::: Provided records
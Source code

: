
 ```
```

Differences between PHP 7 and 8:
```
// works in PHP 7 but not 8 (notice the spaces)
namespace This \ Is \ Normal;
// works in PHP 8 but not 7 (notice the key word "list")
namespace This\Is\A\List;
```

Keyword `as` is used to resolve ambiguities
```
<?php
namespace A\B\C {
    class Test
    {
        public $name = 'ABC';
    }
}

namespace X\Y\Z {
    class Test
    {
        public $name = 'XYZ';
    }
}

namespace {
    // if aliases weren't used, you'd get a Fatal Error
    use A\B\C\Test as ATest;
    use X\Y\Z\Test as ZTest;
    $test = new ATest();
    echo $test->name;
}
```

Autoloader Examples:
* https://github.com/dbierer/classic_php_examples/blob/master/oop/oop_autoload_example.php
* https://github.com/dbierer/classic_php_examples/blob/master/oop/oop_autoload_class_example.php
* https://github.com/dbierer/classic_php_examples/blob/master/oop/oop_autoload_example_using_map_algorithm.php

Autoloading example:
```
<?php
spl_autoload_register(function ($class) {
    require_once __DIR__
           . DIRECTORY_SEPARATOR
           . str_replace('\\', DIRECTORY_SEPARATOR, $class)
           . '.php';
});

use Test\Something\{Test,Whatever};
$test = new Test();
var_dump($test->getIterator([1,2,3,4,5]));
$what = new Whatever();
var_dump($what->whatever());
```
::::::
Exercise description:
Could you retype the entire listing exactly?

Your response:
Source code

:
 ```
```

Differences between PHP 7 and 8:
```
// works in PHP 7 but not 8 (notice the spaces)
namespace This \ Is \ Normal;
// works in PHP 8 but not 7 (notice the key word "list")
namespace This\Is\A\List;
```

Keyword `as` is used to resolve ambiguities
```
<?php
namespace A\B\C {
    class Test
    {
        public $name = 'ABC';
    }
}

namespace X\Y\Z {
    class Test
    {
        public $name = 'XYZ';
    }
}

namespace {
    // if aliases weren't used, you'd get a Fatal Error
    use A\B\C\Test as ATest;
    use X\Y\Z\Test as ZTest;
    $test = new ATest();
    echo $test->name;
}
```

Autoloader Examples:
* https://github.com/dbierer/classic_php_examples/blob/master/oop/oop_autoload_example.php
* https://github.com/dbierer/classic_php_examples/blob/master/oop/oop_autoload_class_example.php
* https://github.com/dbierer/classic_php_examples/blob/master/oop/oop_autoload_example_using_map_algorithm.php

Autoloading example:
```
<?php
spl_autoload_register(function ($class) {
    require_once __DIR__
           . DIRECTORY_SEPARATOR
           . str_replace('\\', DIRECTORY_SEPARATOR, $class)
           . '.php';
});

use Test\Something\{Test,Whatever};
$test = new Test();
var_dump($test->getIterator([1,2,3,4,5]));
$what = new Whatever();
var_dump($what->whatever());
```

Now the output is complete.